Se si trattasse di una mera professione di principii ideologici non connessi alla effettiva lotta sociale, potremmo farci sopra una omerica risata. Ma nelle mani dei disfattisti la elevazione dei mezzadri e affittuari a paladini, della «lotta antifeudale » nelle campagne serve a giustificare la innaturale assurda alleanza tra mezzadri e affittuari, da una parte, e braccianti (proletari) agricoli dall’altra. È chiaro allora che lo sbandieramento dello spettro feudale nelle campagne mira ancora una volta ad ingannare il proletariato e trascinarlo in agitazioni, più fittizie che reali, che non escono di un pelo dal quadro del riformismo borghese.
Quale è la tesi del social-stalinismo in materia di patti agrari?
In un precedente articolo abbiamo insistito sul punto che la verbale opposizione ai privilegi dei proprietari fondiari non comporta affatto nella posizione socialcomunista il disconoscimento del diritto di proprietà privata della terra. Gli idrofobi antiproprietaristici che suscitano tempeste oratorie a Montecitorio mai, in nessuna circostanza, si sono lasciati sfuggire di bocca una sola parola che suonasse condanna del diritto della proprietà privata. Da Di Vittorio all’ultimo attivista della C.G.LL., mai abbiamo sentito proclamare la tesi dell’esproprio dei possessori privati della terra che pure fu sostenuto in memorabili lotte dai socialisti riformisti di cinquant’anni fa.
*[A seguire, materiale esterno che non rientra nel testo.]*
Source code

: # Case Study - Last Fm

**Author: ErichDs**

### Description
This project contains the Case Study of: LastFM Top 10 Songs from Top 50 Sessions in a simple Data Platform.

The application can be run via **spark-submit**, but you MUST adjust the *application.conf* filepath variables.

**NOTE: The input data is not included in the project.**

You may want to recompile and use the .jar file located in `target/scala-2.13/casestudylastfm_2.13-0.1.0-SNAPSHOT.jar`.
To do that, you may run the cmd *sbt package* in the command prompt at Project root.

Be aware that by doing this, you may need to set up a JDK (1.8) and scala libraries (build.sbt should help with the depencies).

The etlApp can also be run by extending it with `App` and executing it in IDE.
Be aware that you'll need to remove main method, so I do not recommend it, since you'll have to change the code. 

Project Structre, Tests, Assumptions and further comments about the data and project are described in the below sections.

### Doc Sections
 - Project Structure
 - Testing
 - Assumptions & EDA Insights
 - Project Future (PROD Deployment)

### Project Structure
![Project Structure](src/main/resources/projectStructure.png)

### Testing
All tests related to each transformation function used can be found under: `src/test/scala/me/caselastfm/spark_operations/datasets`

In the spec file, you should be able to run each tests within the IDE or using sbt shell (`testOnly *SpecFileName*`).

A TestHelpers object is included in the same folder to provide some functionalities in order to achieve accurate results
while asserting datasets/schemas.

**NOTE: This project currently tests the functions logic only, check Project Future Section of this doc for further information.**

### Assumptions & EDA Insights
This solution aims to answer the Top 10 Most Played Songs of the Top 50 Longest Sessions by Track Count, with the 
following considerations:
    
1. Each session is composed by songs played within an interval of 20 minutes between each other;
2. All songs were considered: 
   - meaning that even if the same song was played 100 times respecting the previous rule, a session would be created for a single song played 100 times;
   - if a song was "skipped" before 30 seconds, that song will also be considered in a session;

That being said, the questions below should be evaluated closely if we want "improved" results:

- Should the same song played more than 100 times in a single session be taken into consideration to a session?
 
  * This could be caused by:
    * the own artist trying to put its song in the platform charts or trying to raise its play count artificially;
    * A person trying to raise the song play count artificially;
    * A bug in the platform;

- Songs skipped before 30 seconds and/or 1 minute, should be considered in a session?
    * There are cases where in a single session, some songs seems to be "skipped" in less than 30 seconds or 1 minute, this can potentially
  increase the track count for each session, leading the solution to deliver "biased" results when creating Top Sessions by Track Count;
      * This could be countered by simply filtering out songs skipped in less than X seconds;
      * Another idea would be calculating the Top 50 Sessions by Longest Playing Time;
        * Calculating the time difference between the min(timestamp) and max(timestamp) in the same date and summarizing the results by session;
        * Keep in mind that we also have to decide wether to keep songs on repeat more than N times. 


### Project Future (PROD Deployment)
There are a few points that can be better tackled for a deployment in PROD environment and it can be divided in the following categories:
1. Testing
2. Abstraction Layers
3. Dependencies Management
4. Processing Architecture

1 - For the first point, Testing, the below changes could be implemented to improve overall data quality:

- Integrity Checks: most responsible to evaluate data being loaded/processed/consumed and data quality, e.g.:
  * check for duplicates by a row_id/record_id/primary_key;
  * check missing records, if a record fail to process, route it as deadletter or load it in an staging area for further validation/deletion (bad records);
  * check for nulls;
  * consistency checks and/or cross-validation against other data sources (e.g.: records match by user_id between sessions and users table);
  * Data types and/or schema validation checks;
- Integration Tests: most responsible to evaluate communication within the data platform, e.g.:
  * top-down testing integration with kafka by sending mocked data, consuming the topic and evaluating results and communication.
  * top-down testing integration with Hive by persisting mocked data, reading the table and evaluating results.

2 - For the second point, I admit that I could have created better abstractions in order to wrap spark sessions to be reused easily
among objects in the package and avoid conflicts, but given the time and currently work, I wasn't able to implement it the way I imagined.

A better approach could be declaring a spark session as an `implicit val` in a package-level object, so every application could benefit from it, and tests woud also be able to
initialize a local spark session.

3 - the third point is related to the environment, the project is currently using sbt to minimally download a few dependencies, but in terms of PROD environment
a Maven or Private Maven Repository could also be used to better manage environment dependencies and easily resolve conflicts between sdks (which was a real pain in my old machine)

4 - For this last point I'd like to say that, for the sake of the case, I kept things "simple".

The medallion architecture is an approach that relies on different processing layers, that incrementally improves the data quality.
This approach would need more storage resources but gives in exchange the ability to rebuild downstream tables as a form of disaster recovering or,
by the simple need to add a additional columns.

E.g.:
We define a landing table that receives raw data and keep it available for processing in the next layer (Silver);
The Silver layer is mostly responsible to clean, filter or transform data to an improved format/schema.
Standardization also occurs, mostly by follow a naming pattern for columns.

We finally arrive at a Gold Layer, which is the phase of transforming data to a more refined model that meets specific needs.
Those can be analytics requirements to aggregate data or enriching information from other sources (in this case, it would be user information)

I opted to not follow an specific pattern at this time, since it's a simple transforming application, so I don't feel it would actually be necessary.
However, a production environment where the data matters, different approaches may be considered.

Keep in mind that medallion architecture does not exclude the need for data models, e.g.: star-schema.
E chi non chiede la nazionalizzazione della terra, che, si badi bene, non è affatto il minimo del socialismo nelle campagne ma il massimo del riformismo borghese, con ciò stesso non acconsente alla conservazione della proprietà privata della terra?
Allineandosi agli altri partiti borghesi, l’opposizione parlamentare social-stalinista accetta la conservazione dei due termini della antitesi che divide gli strati intermedi delle campagne. Accetta, cioè, la perpetuazione della proprietà terriera, da una parte, e del capitale imprenditore dall’altra. Ben più coerenti alle loro proposizioni riformistiche, i socialisti del primo anteguerra arrivavano, una volta scesi allato del mezzadro, a chiedere l’abolizione dell’istituto della mezzadria, cioè il passaggio dei titoli di proprietà della terra al mezzadro. I socialisti riformisti, il cui socialismo non andava oltre l’odio antiproprietaristico, osavano chiedere, in odio agli agrari, che si trasformasse il mezzadro e l’affittuario in possessori della terra da loro gestita. I social-stalinisti dei nostri giorni non stanno neppure | all’altezza dei riformisti di cinquant’anni fa, ma guazzano in un mare di contraddizioni che sì spiegano solo con la maledetta fregola elettorale che impedisce di rompere apertamente con qualsiasi strato dell’elettorato attivo.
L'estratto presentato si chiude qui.